Los “therians”: la tendencia que se siente mitad humano, mitad animal
¿Por qué hay tantos jóvenes que ladran y utilizan máscaras de perro? Esta es la realidad detrás de la comunidad therian.
Se desplazan en cuatro patas, portan máscaras de perros o gatos y graban videos saltando en espacios como patios, parques y escuelas. Lo que para muchos puede parecer simplemente una extraña moda en TikTok, para otros es una expresión significativa de su identidad: se consideran «therian», individuos que experimentan una conexión espiritual o psicológica con un animal en particular.
El término tiene su origen en “therianthropy”, una palabra que fusiona raíces griegas que significan “bestia” y “ser humano” y que, en un principio, describía seres que eran mitad animal y mitad humano en mitologías y relatos antiquísimos. A partir de los años noventa, el concepto comenzó a consolidarse en internet, cuando usuarios de foros y chats empezaron a compartir la experiencia de “ser” un animal en su interior, a pesar de ser plenamente conscientes de que poseen un cuerpo humano.
De subcultura oculta a fenómeno viral
A lo largo de los años, la comunidad therian fue un colectivo reducido que operaba en áreas muy específicas de la red, como foros privados de Reddit. En esos espacios se intercambiaban vivencias, se creaban nuevos términos y se desarrollaba un léxico interno para describir “shifts” (cambios de estado), “theriotypes” (la especie con la cual se identifican) y maneras de coexistencia.
Con la aparición de plataformas como Tumblr y posteriormente TikTok, esa conversación pasó de ser oculta a convertirse en contenido público, fácilmente compartible y replicable. Actualmente, el “perfil típico” del therian en el imaginario colectivo ya no es un adulto que se dedica a escribir en foros, sino un adolescente que publica videos realizando “quadrobics” (moverse en cuatro extremidades) mientras usa una máscara de animal.
En América Latina, el término ha cobrado fuerza, especialmente en naciones como Argentina y Uruguay, donde se han viralizado videos de jóvenes que ladran, maúllan o utilizan orejas y colas, lo que ha generado un intenso debate social. Esta ola digital, amplificada por memes, reacciones y coberturas mediáticas, ha alcanzado México y otros países de la región, donde están surgiendo encuentros presenciales en plazas, universidades y parques.
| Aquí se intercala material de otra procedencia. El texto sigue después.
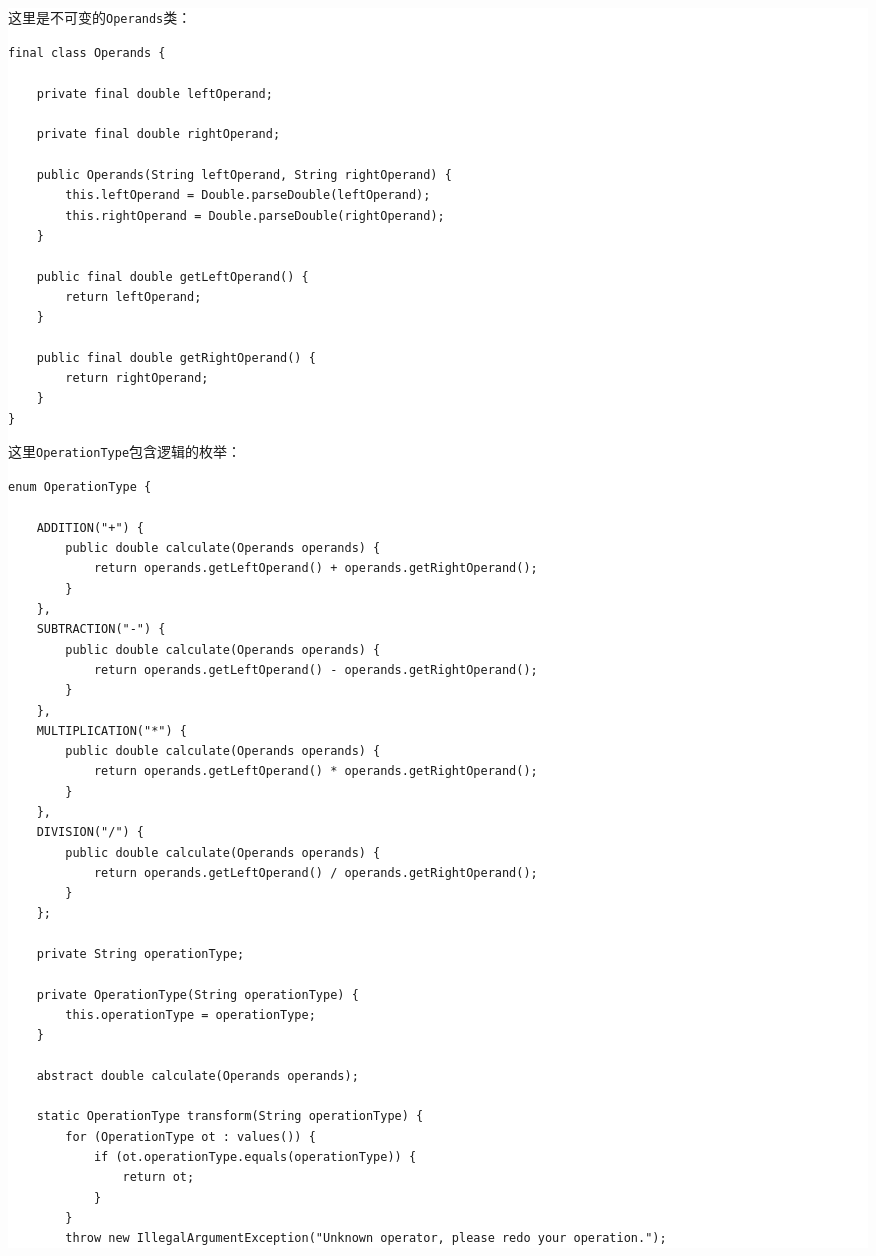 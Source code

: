 这里是不可变的`Operands`类：

```
final class Operands {

    private final double leftOperand;

    private final double rightOperand;

    public Operands(String leftOperand, String rightOperand) {
        this.leftOperand = Double.parseDouble(leftOperand);
        this.rightOperand = Double.parseDouble(rightOperand);
    }

    public final double getLeftOperand() {
        return leftOperand;
    }

    public final double getRightOperand() {
        return rightOperand;
    }
} 
```

这里`OperationType`包含逻辑的枚举：

```
enum OperationType {

    ADDITION("+") {
        public double calculate(Operands operands) {
            return operands.getLeftOperand() + operands.getRightOperand();
        }
    },
    SUBTRACTION("-") {
        public double calculate(Operands operands) {
            return operands.getLeftOperand() - operands.getRightOperand();
        }
    },
    MULTIPLICATION("*") {
        public double calculate(Operands operands) {
            return operands.getLeftOperand() * operands.getRightOperand();
        }
    },
    DIVISION("/") {
        public double calculate(Operands operands) {
            return operands.getLeftOperand() / operands.getRightOperand();
        }
    };

    private String operationType;

    private OperationType(String operationType) {
        this.operationType = operationType;
    }

    abstract double calculate(Operands operands);

    static OperationType transform(String operationType) {
        for (OperationType ot : values()) {
            if (ot.operationType.equals(operationType)) {
                return ot;
            }
        }
        throw new IllegalArgumentException("Unknown operator, please redo your operation.");
``` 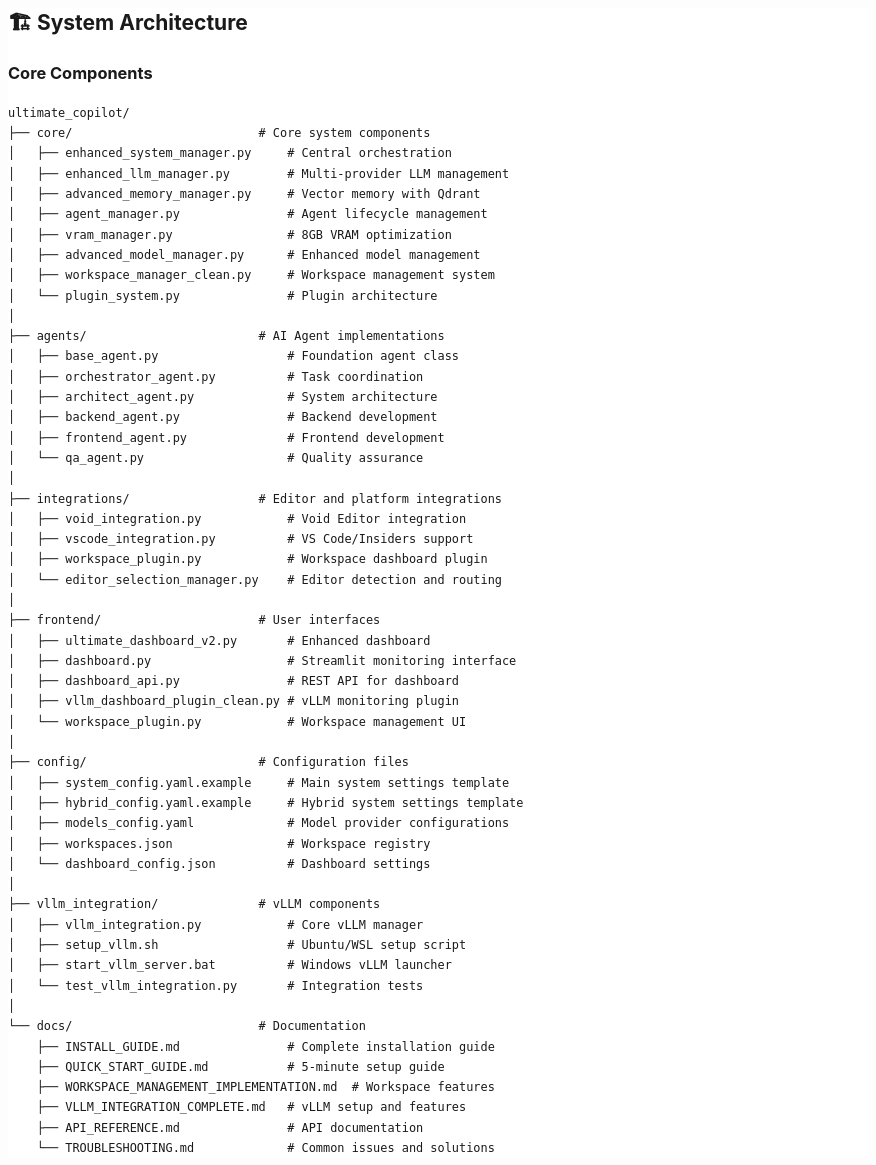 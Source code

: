 ## 🏗️ System Architecture

### Core Components

```text
ultimate_copilot/
├── core/                          # Core system components
│   ├── enhanced_system_manager.py     # Central orchestration
│   ├── enhanced_llm_manager.py        # Multi-provider LLM management
│   ├── advanced_memory_manager.py     # Vector memory with Qdrant
│   ├── agent_manager.py               # Agent lifecycle management
│   ├── vram_manager.py                # 8GB VRAM optimization
│   ├── advanced_model_manager.py      # Enhanced model management
│   ├── workspace_manager_clean.py     # Workspace management system
│   └── plugin_system.py               # Plugin architecture
│
├── agents/                        # AI Agent implementations
│   ├── base_agent.py                  # Foundation agent class
│   ├── orchestrator_agent.py          # Task coordination
│   ├── architect_agent.py             # System architecture
│   ├── backend_agent.py               # Backend development
│   ├── frontend_agent.py              # Frontend development
│   └── qa_agent.py                    # Quality assurance
│
├── integrations/                  # Editor and platform integrations
│   ├── void_integration.py            # Void Editor integration
│   ├── vscode_integration.py          # VS Code/Insiders support
│   ├── workspace_plugin.py            # Workspace dashboard plugin
│   └── editor_selection_manager.py    # Editor detection and routing
│
├── frontend/                      # User interfaces
│   ├── ultimate_dashboard_v2.py       # Enhanced dashboard
│   ├── dashboard.py                   # Streamlit monitoring interface
│   ├── dashboard_api.py               # REST API for dashboard
│   ├── vllm_dashboard_plugin_clean.py # vLLM monitoring plugin
│   └── workspace_plugin.py            # Workspace management UI
│
├── config/                        # Configuration files
│   ├── system_config.yaml.example     # Main system settings template
│   ├── hybrid_config.yaml.example     # Hybrid system settings template
│   ├── models_config.yaml             # Model provider configurations
│   ├── workspaces.json                # Workspace registry
│   └── dashboard_config.json          # Dashboard settings
│
├── vllm_integration/              # vLLM components
│   ├── vllm_integration.py            # Core vLLM manager
│   ├── setup_vllm.sh                  # Ubuntu/WSL setup script
│   ├── start_vllm_server.bat          # Windows vLLM launcher
│   └── test_vllm_integration.py       # Integration tests
│
└── docs/                          # Documentation
    ├── INSTALL_GUIDE.md               # Complete installation guide
    ├── QUICK_START_GUIDE.md           # 5-minute setup guide
    ├── WORKSPACE_MANAGEMENT_IMPLEMENTATION.md  # Workspace features
    ├── VLLM_INTEGRATION_COMPLETE.md   # vLLM setup and features
    ├── API_REFERENCE.md               # API documentation
    └── TROUBLESHOOTING.md             # Common issues and solutions
```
Al igual que ocurre con otras identidades y subculturas juveniles, la trayectoria de los therians se está forjando en tiempo real, al ritmo de las redes sociales. Lo que hoy es percibido como una moda podría, en algunos casos, ser una fase pasajera; mientras que en otros, se integrará de manera permanente en las historias de aquellos que se identifican con esta comunidad.
Mientras tanto, el reto para las familias, escuelas y profesionales es doble: escuchar a los jóvenes sin descalificar de inmediato la forma en que se autodenominan, y al mismo tiempo proporcionar marcos de referencia claros que aborden el bienestar, los límites y la convivencia. Entre ladridos, saltos y máscaras de animal, lo que está en juego no es solo una tendencia viral, sino nuevas maneras en que las generaciones más jóvenes exploran su identidad en un mundo que ya no puede ser comprendido sin internet.